• [Problem requirements]
Repeat only these lines, exactly: the first line of the data, the line containing "Apontamentos das aulas teóricas", and every line between them. Pictures stay out.

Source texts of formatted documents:
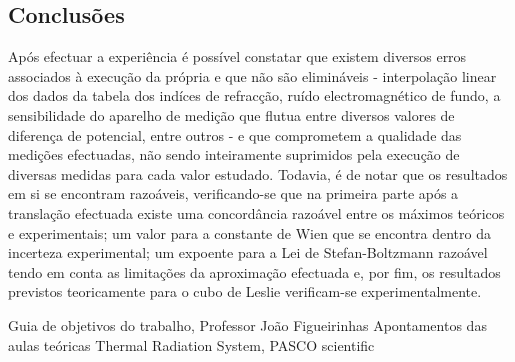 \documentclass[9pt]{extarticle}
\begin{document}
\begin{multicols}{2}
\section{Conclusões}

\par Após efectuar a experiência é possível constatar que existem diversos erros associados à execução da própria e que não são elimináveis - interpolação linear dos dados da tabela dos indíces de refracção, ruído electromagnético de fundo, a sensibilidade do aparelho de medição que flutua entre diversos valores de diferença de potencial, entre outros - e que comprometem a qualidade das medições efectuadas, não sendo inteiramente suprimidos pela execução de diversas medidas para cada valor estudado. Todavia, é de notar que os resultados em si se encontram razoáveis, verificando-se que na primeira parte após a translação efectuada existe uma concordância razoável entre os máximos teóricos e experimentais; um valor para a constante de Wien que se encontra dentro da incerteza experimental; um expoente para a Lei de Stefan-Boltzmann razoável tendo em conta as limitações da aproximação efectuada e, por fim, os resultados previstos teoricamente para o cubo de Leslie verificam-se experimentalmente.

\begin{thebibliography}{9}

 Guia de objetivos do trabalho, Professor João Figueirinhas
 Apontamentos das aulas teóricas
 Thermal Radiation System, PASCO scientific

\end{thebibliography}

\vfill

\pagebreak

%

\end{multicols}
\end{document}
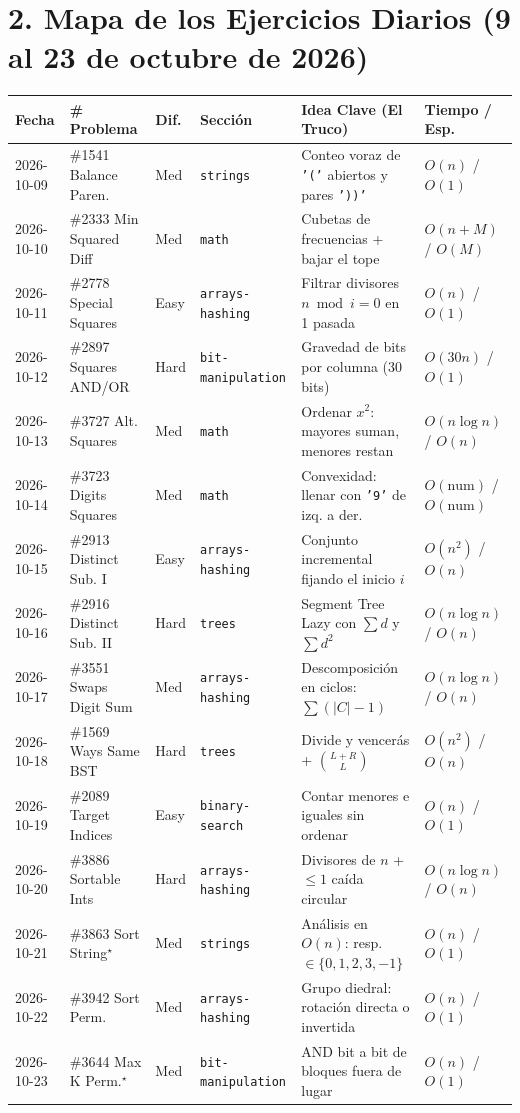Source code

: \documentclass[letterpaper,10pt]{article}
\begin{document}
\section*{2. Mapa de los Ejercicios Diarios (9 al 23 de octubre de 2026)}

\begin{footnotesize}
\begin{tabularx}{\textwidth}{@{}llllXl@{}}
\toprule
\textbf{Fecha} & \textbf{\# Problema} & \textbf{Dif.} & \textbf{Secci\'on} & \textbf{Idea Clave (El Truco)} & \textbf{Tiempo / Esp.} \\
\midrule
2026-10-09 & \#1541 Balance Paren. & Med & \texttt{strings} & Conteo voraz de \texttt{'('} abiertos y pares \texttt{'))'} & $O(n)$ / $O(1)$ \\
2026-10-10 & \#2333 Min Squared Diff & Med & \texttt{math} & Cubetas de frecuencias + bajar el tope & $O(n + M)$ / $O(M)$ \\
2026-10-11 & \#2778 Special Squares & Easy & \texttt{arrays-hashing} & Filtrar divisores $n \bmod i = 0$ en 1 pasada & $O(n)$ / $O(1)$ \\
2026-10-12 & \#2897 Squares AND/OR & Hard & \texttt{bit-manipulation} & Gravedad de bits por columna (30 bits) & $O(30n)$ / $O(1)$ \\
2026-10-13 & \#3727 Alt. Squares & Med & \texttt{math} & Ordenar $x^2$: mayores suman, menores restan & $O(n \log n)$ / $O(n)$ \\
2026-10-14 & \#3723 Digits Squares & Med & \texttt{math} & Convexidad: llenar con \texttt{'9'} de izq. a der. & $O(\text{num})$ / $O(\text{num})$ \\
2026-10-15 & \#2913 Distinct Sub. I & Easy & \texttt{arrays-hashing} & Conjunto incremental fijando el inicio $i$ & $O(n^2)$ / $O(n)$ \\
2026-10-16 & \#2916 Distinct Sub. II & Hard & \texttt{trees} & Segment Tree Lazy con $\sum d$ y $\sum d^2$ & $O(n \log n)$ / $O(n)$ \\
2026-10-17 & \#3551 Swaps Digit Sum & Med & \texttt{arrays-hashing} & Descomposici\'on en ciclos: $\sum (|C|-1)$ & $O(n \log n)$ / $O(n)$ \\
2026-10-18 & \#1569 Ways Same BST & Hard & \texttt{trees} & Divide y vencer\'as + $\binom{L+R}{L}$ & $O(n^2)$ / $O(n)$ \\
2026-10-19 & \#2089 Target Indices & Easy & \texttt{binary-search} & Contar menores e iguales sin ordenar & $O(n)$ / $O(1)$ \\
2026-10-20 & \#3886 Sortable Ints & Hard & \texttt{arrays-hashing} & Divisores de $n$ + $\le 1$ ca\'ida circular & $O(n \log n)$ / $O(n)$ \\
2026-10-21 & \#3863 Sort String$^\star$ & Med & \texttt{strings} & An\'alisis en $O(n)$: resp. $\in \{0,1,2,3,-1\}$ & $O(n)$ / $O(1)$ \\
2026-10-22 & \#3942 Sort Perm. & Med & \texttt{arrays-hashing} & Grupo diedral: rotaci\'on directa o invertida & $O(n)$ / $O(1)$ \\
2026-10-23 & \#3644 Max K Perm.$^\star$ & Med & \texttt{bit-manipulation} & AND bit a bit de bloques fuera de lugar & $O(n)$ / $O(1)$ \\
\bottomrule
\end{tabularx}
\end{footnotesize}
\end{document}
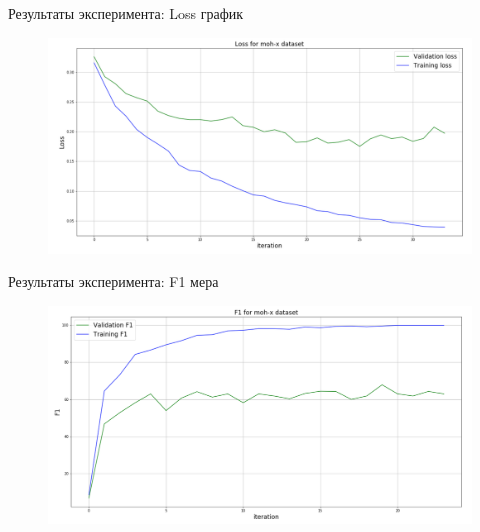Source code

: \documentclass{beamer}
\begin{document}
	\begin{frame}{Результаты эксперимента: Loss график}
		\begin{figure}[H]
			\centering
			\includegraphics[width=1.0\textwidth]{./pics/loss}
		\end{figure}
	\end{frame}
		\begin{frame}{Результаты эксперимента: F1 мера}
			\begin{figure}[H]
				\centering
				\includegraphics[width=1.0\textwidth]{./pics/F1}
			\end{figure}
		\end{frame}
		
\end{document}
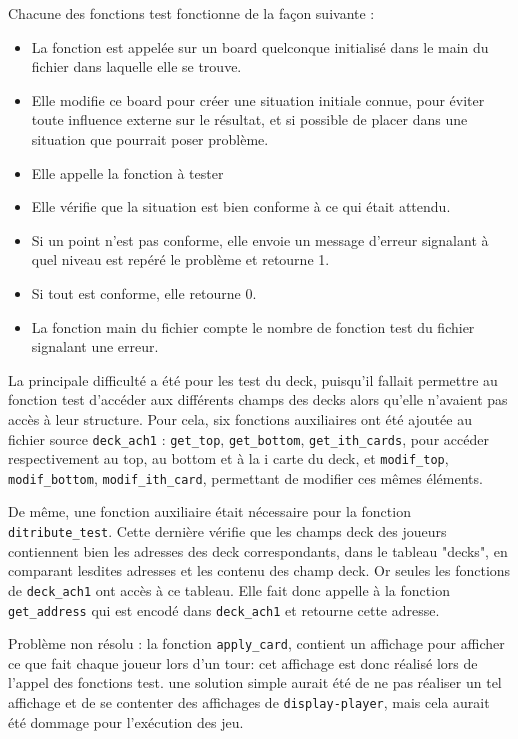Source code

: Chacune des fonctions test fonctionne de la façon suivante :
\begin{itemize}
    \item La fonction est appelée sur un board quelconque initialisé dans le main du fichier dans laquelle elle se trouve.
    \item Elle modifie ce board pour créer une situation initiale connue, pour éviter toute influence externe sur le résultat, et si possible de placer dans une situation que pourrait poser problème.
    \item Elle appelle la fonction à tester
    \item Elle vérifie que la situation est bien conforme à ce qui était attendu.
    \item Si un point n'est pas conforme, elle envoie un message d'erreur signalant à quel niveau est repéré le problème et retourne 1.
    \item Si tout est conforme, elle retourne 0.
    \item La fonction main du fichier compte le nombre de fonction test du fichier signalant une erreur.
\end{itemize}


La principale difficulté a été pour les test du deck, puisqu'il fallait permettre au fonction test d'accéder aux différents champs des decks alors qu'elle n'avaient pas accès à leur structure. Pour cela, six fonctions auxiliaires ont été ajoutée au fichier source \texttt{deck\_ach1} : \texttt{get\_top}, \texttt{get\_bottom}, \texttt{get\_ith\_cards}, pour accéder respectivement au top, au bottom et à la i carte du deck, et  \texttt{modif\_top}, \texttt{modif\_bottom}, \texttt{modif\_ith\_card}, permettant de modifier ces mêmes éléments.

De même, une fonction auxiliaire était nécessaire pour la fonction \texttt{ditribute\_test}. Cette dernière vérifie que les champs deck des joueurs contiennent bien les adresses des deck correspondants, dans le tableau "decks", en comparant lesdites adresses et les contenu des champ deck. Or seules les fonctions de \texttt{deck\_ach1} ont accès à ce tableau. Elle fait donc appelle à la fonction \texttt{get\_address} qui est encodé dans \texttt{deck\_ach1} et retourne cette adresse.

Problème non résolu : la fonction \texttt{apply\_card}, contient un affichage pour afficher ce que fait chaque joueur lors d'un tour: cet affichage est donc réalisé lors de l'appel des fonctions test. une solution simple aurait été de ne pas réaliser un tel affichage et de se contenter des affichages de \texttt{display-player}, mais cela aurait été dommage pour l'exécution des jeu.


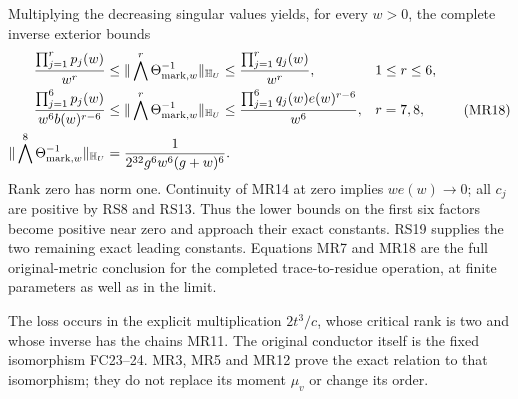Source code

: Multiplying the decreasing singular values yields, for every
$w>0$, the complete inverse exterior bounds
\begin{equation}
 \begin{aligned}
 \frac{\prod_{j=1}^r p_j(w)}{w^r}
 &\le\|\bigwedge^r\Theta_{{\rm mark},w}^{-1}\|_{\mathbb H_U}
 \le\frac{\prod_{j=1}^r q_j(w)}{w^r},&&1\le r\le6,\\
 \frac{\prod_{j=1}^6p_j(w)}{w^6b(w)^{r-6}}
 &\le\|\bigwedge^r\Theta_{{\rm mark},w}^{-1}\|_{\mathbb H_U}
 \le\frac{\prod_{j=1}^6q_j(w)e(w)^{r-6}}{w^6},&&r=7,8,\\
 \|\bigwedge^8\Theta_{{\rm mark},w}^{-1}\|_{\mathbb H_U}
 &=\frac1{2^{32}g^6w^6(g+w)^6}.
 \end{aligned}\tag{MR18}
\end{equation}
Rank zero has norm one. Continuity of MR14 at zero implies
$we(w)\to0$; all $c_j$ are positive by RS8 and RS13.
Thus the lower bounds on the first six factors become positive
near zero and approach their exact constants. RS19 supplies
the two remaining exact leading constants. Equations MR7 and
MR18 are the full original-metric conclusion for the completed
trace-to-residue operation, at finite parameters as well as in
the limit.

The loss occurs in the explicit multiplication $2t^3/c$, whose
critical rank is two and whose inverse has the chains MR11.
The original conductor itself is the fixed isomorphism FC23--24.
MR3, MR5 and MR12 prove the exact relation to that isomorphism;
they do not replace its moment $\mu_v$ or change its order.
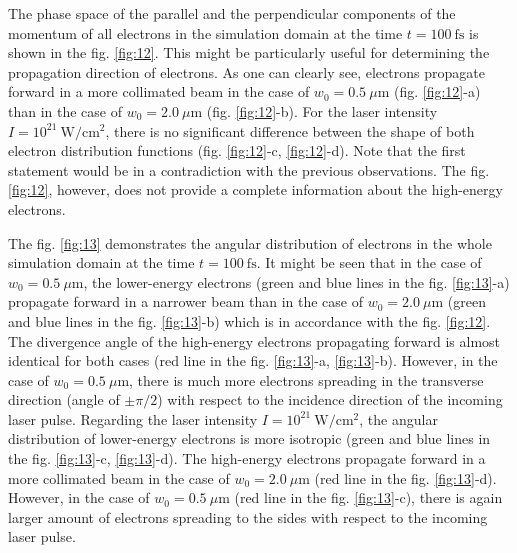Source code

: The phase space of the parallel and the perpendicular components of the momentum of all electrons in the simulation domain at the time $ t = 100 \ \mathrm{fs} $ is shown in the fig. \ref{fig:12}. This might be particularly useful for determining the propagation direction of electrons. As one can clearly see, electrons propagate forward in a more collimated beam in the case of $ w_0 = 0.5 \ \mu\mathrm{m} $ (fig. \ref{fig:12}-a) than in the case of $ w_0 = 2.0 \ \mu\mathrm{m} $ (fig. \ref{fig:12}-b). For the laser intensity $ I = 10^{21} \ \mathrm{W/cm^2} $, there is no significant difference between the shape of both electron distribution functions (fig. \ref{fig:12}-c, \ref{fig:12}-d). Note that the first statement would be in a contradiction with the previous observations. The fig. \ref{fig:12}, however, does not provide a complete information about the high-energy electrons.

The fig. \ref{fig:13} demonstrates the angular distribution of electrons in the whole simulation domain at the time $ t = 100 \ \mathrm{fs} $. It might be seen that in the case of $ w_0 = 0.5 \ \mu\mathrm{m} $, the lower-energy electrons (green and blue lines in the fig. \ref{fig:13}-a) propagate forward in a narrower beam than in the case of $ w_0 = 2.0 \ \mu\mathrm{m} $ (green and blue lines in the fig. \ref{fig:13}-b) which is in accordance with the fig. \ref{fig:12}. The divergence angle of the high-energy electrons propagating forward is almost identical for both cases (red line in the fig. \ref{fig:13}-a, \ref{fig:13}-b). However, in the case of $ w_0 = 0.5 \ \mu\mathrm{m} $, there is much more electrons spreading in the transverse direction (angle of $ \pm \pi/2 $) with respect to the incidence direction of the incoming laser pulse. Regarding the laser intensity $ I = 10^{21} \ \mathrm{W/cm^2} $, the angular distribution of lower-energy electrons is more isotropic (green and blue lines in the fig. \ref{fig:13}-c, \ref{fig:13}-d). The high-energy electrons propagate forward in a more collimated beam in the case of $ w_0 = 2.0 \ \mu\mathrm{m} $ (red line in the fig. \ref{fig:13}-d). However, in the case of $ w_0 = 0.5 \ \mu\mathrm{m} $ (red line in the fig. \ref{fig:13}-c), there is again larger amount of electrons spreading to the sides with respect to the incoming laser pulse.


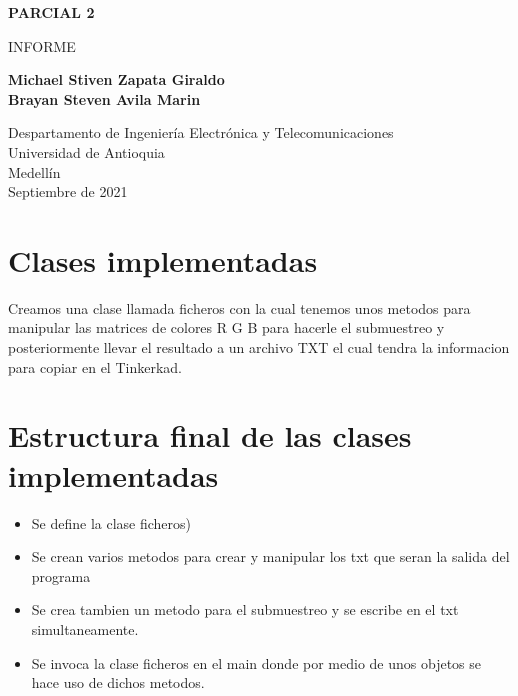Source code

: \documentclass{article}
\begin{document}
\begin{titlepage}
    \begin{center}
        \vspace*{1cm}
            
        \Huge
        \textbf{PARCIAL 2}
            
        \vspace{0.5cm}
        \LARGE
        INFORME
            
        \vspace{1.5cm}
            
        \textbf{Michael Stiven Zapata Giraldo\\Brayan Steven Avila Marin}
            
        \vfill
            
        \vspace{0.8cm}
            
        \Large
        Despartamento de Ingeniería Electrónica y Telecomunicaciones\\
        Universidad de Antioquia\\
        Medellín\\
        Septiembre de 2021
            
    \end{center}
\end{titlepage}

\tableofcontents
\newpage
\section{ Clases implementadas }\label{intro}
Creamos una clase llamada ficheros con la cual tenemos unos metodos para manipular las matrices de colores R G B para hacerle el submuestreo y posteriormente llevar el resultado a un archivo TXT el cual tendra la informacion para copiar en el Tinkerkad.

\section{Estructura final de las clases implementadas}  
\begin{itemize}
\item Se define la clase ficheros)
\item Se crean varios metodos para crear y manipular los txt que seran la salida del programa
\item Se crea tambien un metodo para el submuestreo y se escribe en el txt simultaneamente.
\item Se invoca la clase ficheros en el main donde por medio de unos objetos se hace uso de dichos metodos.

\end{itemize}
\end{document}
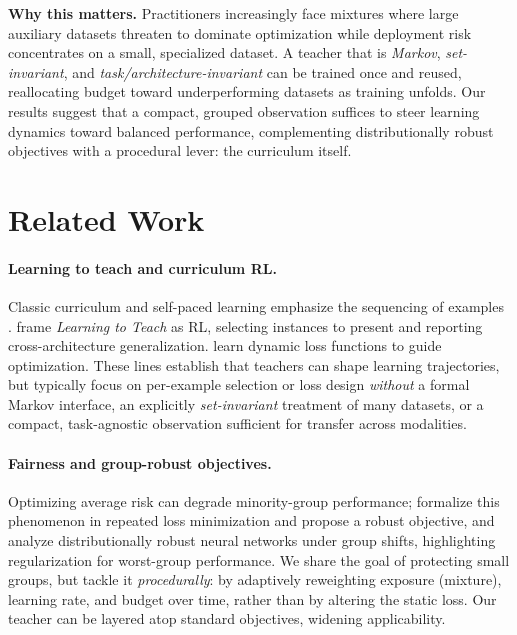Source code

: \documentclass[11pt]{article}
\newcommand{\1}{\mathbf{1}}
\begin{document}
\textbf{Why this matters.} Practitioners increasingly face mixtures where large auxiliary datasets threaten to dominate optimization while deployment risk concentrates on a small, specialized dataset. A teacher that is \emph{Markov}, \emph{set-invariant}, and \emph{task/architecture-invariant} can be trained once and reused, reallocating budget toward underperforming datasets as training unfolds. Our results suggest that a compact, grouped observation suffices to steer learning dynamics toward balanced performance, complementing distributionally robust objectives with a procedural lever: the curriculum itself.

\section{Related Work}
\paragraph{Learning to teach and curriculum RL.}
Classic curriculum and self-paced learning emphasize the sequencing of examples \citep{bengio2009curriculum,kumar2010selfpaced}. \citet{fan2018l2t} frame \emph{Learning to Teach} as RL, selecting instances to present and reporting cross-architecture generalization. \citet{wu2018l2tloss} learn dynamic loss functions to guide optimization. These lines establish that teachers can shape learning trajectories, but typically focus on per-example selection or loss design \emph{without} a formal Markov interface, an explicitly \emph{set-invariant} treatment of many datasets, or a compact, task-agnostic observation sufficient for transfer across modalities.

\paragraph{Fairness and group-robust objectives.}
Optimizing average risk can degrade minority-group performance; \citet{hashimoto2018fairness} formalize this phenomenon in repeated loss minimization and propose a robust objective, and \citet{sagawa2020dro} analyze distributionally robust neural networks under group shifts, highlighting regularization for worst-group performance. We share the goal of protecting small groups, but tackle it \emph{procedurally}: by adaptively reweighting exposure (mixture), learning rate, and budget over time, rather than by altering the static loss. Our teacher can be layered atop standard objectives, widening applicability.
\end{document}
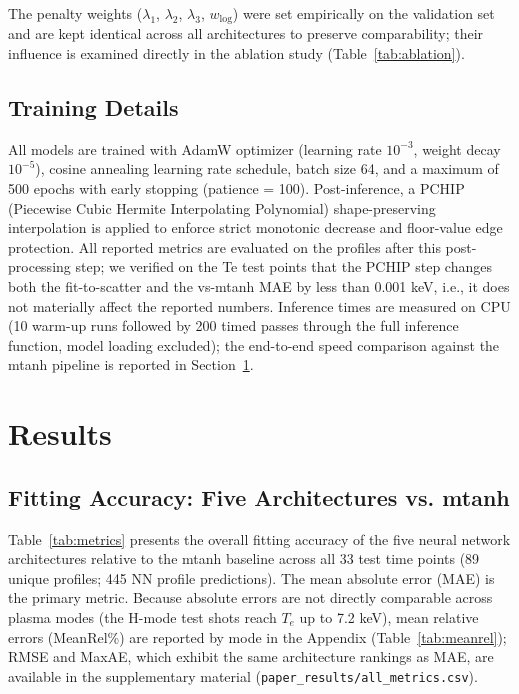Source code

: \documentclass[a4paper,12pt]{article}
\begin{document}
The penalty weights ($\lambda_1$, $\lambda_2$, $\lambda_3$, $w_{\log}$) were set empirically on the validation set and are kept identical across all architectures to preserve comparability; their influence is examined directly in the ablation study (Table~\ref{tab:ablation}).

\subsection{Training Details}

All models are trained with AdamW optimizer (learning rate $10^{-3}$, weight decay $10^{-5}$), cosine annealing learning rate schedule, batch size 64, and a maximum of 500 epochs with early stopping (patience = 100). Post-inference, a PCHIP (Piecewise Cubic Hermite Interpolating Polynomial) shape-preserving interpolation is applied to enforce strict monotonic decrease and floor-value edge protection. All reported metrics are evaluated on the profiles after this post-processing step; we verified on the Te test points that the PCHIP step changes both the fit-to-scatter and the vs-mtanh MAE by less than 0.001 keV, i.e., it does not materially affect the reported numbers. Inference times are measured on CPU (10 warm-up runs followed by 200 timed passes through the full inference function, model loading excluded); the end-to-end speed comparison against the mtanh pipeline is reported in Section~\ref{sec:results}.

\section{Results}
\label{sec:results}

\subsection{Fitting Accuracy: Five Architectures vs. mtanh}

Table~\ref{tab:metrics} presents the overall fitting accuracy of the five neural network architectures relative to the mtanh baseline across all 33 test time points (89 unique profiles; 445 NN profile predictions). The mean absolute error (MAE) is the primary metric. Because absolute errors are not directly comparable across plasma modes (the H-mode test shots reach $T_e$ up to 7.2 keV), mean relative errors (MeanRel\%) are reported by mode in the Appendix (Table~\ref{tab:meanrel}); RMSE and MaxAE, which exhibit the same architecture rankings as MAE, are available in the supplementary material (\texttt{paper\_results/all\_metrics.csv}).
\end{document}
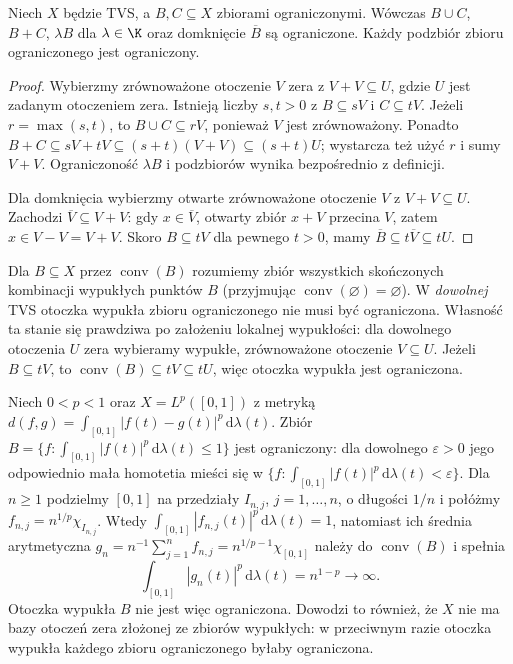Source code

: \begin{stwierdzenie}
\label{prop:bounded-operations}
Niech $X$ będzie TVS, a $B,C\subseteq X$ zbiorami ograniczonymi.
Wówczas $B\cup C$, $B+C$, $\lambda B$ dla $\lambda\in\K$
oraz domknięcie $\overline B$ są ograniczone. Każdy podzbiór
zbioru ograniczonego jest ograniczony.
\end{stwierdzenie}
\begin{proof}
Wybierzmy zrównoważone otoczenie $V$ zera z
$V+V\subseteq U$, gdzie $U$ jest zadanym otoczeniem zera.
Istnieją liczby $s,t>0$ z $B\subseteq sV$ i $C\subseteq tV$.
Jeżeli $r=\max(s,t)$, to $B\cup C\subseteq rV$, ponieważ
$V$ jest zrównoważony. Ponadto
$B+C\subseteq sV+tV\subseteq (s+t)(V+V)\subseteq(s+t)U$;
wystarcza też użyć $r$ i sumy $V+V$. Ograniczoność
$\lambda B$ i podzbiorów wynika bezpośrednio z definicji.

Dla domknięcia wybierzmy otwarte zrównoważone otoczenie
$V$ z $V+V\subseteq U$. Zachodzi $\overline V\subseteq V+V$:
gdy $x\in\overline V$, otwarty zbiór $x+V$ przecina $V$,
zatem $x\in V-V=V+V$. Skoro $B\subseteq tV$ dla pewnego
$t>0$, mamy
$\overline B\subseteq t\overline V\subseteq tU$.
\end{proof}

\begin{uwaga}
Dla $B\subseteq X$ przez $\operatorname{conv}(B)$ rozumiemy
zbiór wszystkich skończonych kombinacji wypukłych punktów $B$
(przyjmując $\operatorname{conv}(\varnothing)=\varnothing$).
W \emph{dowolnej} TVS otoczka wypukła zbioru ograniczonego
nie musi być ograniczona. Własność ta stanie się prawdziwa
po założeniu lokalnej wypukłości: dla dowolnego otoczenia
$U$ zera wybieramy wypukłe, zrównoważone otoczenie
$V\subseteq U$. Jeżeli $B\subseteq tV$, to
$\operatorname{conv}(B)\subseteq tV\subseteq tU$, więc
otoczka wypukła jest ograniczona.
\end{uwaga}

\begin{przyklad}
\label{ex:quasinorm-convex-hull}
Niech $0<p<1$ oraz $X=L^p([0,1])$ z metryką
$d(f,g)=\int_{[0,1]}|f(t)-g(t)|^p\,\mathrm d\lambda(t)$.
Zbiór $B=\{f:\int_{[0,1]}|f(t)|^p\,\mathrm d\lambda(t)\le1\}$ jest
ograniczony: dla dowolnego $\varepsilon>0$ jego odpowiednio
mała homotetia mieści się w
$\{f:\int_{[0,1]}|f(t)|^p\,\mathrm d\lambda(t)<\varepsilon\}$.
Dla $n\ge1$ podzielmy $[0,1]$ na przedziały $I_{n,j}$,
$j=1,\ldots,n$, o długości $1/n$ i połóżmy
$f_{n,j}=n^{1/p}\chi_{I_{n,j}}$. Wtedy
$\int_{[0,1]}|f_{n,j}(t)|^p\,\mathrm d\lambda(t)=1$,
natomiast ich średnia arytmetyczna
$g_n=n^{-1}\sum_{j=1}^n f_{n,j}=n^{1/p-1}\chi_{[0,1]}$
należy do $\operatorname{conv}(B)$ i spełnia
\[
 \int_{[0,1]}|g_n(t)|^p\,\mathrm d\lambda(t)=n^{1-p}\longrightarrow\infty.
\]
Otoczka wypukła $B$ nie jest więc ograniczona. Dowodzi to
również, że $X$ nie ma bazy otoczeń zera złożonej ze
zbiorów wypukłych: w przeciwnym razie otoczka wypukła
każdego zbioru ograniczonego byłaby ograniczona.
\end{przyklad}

• [Answer below]
 \documentclass[9pt]{extarticle}
\begin{document}
\begin{multicols}{2}
\section{Conclusões}

\par Após efectuar a experiência é possível constatar que existem diversos erros associados à execução da própria e que não são elimináveis - interpolação linear dos dados da tabela dos indíces de refracção, ruído electromagnético de fundo, a sensibilidade do aparelho de medição que flutua entre diversos valores de diferença de potencial, entre outros - e que comprometem a qualidade das medições efectuadas, não sendo inteiramente suprimidos pela execução de diversas medidas para cada valor estudado. Todavia, é de notar que os resultados em si se encontram razoáveis, verificando-se que na primeira parte após a translação efectuada existe uma concordância razoável entre os máximos teóricos e experimentais; um valor para a constante de Wien que se encontra dentro da incerteza experimental; um expoente para a Lei de Stefan-Boltzmann razoável tendo em conta as limitações da aproximação efectuada e, por fim, os resultados previstos teoricamente para o cubo de Leslie verificam-se experimentalmente.

\begin{thebibliography}{9}

 Guia de objetivos do trabalho, Professor João Figueirinhas
 Apontamentos das aulas teóricas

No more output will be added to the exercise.